*** Opening of Exercise materials ***

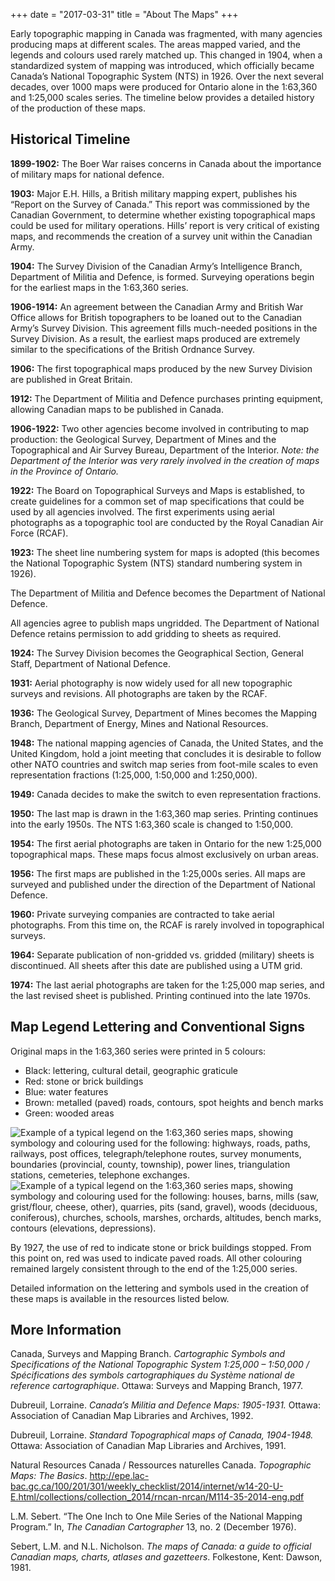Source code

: +++
date = "2017-03-31"
title = "About The Maps"
+++

Early topographic mapping in Canada was fragmented, with many agencies producing maps at different scales. The areas mapped varied, and the legends and colours used rarely matched up. This changed in 1904, when a standardized system of mapping was introduced, which officially became Canada’s National Topographic System (NTS) in 1926. Over the next several decades, over 1000 maps were produced for Ontario alone in the 1:63,360 and 1:25,000 scales series. The timeline below provides a detailed history of the production of these maps.

## Historical Timeline

**1899-1902:** The Boer War raises concerns in Canada about the importance of military maps for national defence.

**1903:** Major E.H. Hills, a British military mapping expert, publishes his “Report on the Survey of Canada.” This report was commissioned by the Canadian Government, to determine whether existing topographical maps could be used for military operations. Hills’ report is very critical of existing maps, and recommends the creation of a survey unit within the Canadian Army.

**1904:** The Survey Division of the Canadian Army’s Intelligence Branch, Department of Militia and Defence, is formed. Surveying operations begin for the earliest maps in the 1:63,360 series.

**1906-1914:** An agreement between the Canadian Army and British War Office allows for British topographers to be loaned out to the Canadian Army’s Survey Division. This agreement fills much-needed positions in the Survey Division. As a result, the earliest maps produced are extremely similar to the specifications of the British Ordnance Survey.

**1906:** The first topographical maps produced by the new Survey Division are published in Great Britain.

**1912:** The Department of Militia and Defence purchases printing equipment, allowing Canadian maps to be published in Canada.

**1906-1922:** Two other agencies become involved in contributing to map production: the Geological Survey, Department of Mines and the Topographical and Air Survey Bureau, Department of the Interior. _Note: the Department of the Interior was very rarely involved in the creation of maps in the Province of Ontario._

**1922:** The Board on Topographical Surveys and Maps is established, to create guidelines for a common set of map specifications that could be used by all agencies involved.
The first experiments using aerial photographs as a topographic tool are conducted by the Royal Canadian Air Force (RCAF).

**1923:** The sheet line numbering system for maps is adopted (this becomes the National Topographic System (NTS) standard numbering system in 1926).

The Department of Militia and Defence becomes the Department of National Defence.

All agencies agree to publish maps ungridded. The Department of National Defence retains permission to add gridding to sheets as required.

**1924:** The Survey Division becomes the Geographical Section, General Staff, Department of National Defence.

**1931:** Aerial photography is now widely used for all new topographic surveys and revisions. All photographs are taken by the RCAF.

**1936:** The Geological Survey, Department of Mines becomes the Mapping Branch, Department of Energy, Mines and National Resources.

**1948:** The national mapping agencies of Canada, the United States, and the United Kingdom, hold a joint  meeting that concludes it is desirable to follow other NATO countries and switch map series from foot-mile scales to even representation fractions (1:25,000, 1:50,000 and 1:250,000).

**1949:** Canada decides to make the switch to even representation fractions.

**1950:** The last map is drawn in the 1:63,360 map series. Printing continues into the early 1950s.
The NTS 1:63,360 scale is changed to 1:50,000.

**1954:** The first aerial photographs are taken in Ontario for the new 1:25,000 topographical maps. These maps focus almost exclusively on urban areas.

**1956:** The first maps are published in the 1:25,000s series. All maps are surveyed and published under the direction of the Department of National Defence.

**1960:** Private surveying companies are contracted to take aerial photographs. From this time on, the RCAF is rarely involved in topographical surveys.

**1964:** Separate publication of non-gridded vs. gridded (military) sheets is discontinued. All sheets after this date are published using a UTM grid.

**1974:** The last aerial photographs are taken for the 1:25,000 map series, and the last revised sheet is published. Printing continued into the late 1970s.

## Map Legend Lettering and Conventional Signs

Original maps in the 1:63,360 series were printed in 5 colours:

* Black: lettering, cultural detail, geographic graticule
* Red: stone or brick buildings
* Blue: water features
* Brown: metalled (paved) roads, contours, spot heights and bench marks
* Green: wooded areas

<img class= "img-responsive" src="../img/legend-63k-1.png" alt="Example of a typical legend on the 1:63,360 series maps, showing symbology and colouring used for the following: highways, roads, paths, railways, post offices, telegraph/telephone routes, survey monuments, boundaries (provincial, county, township), power lines, triangulation stations, cemeteries, telephone exchanges.">

<img class= "img-responsive" src="../img/legend-63k-2.png" alt="Example of a typical legend on the 1:63,360 series maps, showing symbology and colouring used for the following: houses, barns, mills (saw, grist/flour, cheese, other), quarries, pits (sand, gravel), woods (deciduous, coniferous), churches, schools, marshes, orchards, altitudes, bench marks, contours (elevations, depressions).">

By 1927, the use of red to indicate stone or brick buildings stopped. From this point on, red was used to indicate paved roads. All other colouring remained largely consistent through to the end of the 1:25,000 series.

Detailed information on the lettering and symbols used in the creation of these maps is available in the resources listed below.

## More Information

Canada, Surveys and Mapping Branch. _Cartographic Symbols and Specifications of the National Topographic System 1:25,000 – 1:50,000 / Spécifications des symbols cartographiques du Système national de reference cartographique_. Ottawa: Surveys and Mapping Branch, 1977.

Dubreuil, Lorraine. _Canada’s Militia and Defence Maps: 1905-1931._ Ottawa: Association of Canadian Map Libraries and Archives, 1992.

Dubreuil, Lorraine. _Standard Topographical maps of Canada, 1904-1948._ Ottawa: Association of Canadian Map Libraries and Archives, 1991.

Natural Resources Canada / Ressources naturelles Canada. _Topographic Maps: The Basics_. http://epe.lac-bac.gc.ca/100/201/301/weekly_checklist/2014/internet/w14-20-U-E.html/collections/collection_2014/rncan-nrcan/M114-35-2014-eng.pdf

L.M. Sebert. “The One Inch to One Mile Series of the National Mapping Program.” In, _The Canadian Cartographer_ 13, no. 2 (December 1976).

Sebert, L.M. and N.L. Nicholson. _The maps of Canada: a guide to official Canadian maps, charts, atlases and gazetteers_. Folkestone, Kent: Dawson, 1981.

*** Close of Exercise materials ***

What the exercise asks
What you produce should repeat the data word for word while omitting all images.

Answer box
Source code

: +++
date = "2017-03-31"
title = "About The Maps"
+++

Early topographic mapping in Canada was fragmented, with many agencies producing maps at different scales. The areas mapped varied, and the legends and colours used rarely matched up. This changed in 1904, when a standardized system of mapping was introduced, which officially became Canada’s National Topographic System (NTS) in 1926. Over the next several decades, over 1000 maps were produced for Ontario alone in the 1:63,360 and 1:25,000 scales series. The timeline below provides a detailed history of the production of these maps.

## Historical Timeline

**1899-1902:** The Boer War raises concerns in Canada about the importance of military maps for national defence.

**1903:** Major E.H. Hills, a British military mapping expert, publishes his “Report on the Survey of Canada.” This report was commissioned by the Canadian Government, to determine whether existing topographical maps could be used for military operations. Hills’ report is very critical of existing maps, and recommends the creation of a survey unit within the Canadian Army.

**1904:** The Survey Division of the Canadian Army’s Intelligence Branch, Department of Militia and Defence, is formed. Surveying operations begin for the earliest maps in the 1:63,360 series.

**1906-1914:** An agreement between the Canadian Army and British War Office allows for British topographers to be loaned out to the Canadian Army’s Survey Division. This agreement fills much-needed positions in the Survey Division. As a result, the earliest maps produced are extremely similar to the specifications of the British Ordnance Survey.

**1906:** The first topographical maps produced by the new Survey Division are published in Great Britain.

**1912:** The Department of Militia and Defence purchases printing equipment, allowing Canadian maps to be published in Canada.

**1906-1922:** Two other agencies become involved in contributing to map production: the Geological Survey, Department of Mines and the Topographical and Air Survey Bureau, Department of the Interior. _Note: the Department of the Interior was very rarely involved in the creation of maps in the Province of Ontario._

**1922:** The Board on Topographical Surveys and Maps is established, to create guidelines for a common set of map specifications that could be used by all agencies involved.
The first experiments using aerial photographs as a topographic tool are conducted by the Royal Canadian Air Force (RCAF).

**1923:** The sheet line numbering system for maps is adopted (this becomes the National Topographic System (NTS) standard numbering system in 1926).

The Department of Militia and Defence becomes the Department of National Defence.

All agencies agree to publish maps ungridded. The Department of National Defence retains permission to add gridding to sheets as required.

**1924:** The Survey Division becomes the Geographical Section, General Staff, Department of National Defence.

**1931:** Aerial photography is now widely used for all new topographic surveys and revisions. All photographs are taken by the RCAF.

**1936:** The Geological Survey, Department of Mines becomes the Mapping Branch, Department of Energy, Mines and National Resources.

**1948:** The national mapping agencies of Canada, the United States, and the United Kingdom, hold a joint  meeting that concludes it is desirable to follow other NATO countries and switch map series from foot-mile scales to even representation fractions (1:25,000, 1:50,000 and 1:250,000).

**1949:** Canada decides to make the switch to even representation fractions.

**1950:** The last map is drawn in the 1:63,360 map series. Printing continues into the early 1950s.
The NTS 1:63,360 scale is changed to 1:50,000.

**1954:** The first aerial photographs are taken in Ontario for the new 1:25,000 topographical maps. These maps focus almost exclusively on urban areas.

**1956:** The first maps are published in the 1:25,000s series. All maps are surveyed and published under the direction of the Department of National Defence.

**1960:** Private surveying companies are contracted to take aerial photographs. From this time on, the RCAF is rarely involved in topographical surveys.

**1964:** Separate publication of non-gridded vs. gridded (military) sheets is discontinued. All sheets after this date are published using a UTM grid.

**1974:** The last aerial photographs are taken for the 1:25,000 map series, and the last revised sheet is published. Printing continued into the late 1970s.

## Map Legend Lettering and Conventional Signs

Original maps in the 1:63,360 series were printed in 5 colours:

* Black: lettering, cultural detail, geographic graticule
* Red: stone or brick buildings
* Blue: water features
* Brown: metalled (paved) roads, contours, spot heights and bench marks
* Green: wooded areas

<img class= "img-responsive" src="../img/legend-63k-1.png" alt="Example of a typical legend on the 1:63,360 series maps, showing symbology and colouring used for the following: highways, roads, paths, railways, post offices, telegraph/telephone routes, survey monuments, boundaries (provincial, county, township), power lines, triangulation stations, cemeteries, telephone exchanges.">

<img class= "img-responsive" src="../img/legend-63k-2.png" alt="Example of a typical legend on the 1:63,360 series maps, showing symbology and colouring used for the following: houses, barns, mills (saw, grist/flour, cheese, other), quarries, pits (sand, gravel), woods (deciduous, coniferous), churches, schools, marshes, orchards, altitudes, bench marks, contours (elevations, depressions).">

By 1927, the use of red to indicate stone or brick buildings stopped. From this point on, red was used to indicate paved roads. All other colouring remained largely consistent through to the end of the 1:25,000 series.

Detailed information on the lettering and symbols used in the creation of these maps is available in the resources listed below.

## More Information

Canada, Surveys and Mapping Branch. _Cartographic Symbols and Specifications of the National Topographic System 1:25,000 – 1:50,000 / Spécifications des symbols cartographiques du Système national de reference cartographique_. Ottawa: Surveys and Mapping Branch, 1977.

Dubreuil, Lorraine. _Canada’s Militia and Defence Maps: 1905-1931._ Ottawa: Association of Canadian Map Libraries and Archives, 1992.

Dubreuil, Lorraine. _Standard Topographical maps of Canada, 1904-1948._ Ottawa: Association of Canadian Map Libraries and Archives, 1991.

Natural Resources Canada / Ressources naturelles Canada. _Topographic Maps: The Basics_. http://epe.lac-bac.gc.ca/100/201/301/weekly_checklist/2014/internet/w14-20-U-E.html/collections/collection_2014/rncan-nrcan/M114-35-2014-eng.pdf

L.M. Sebert. “The One Inch to One Mile Series of the National Mapping Program.” In, _The Canadian Cartographer_ 13, no. 2 (December 1976).

Sebert, L.M. and N.L. Nicholson. _The maps of Canada: a guide to official Canadian maps, charts, atlases and gazetteers_. Folkestone, Kent: Dawson, 1981.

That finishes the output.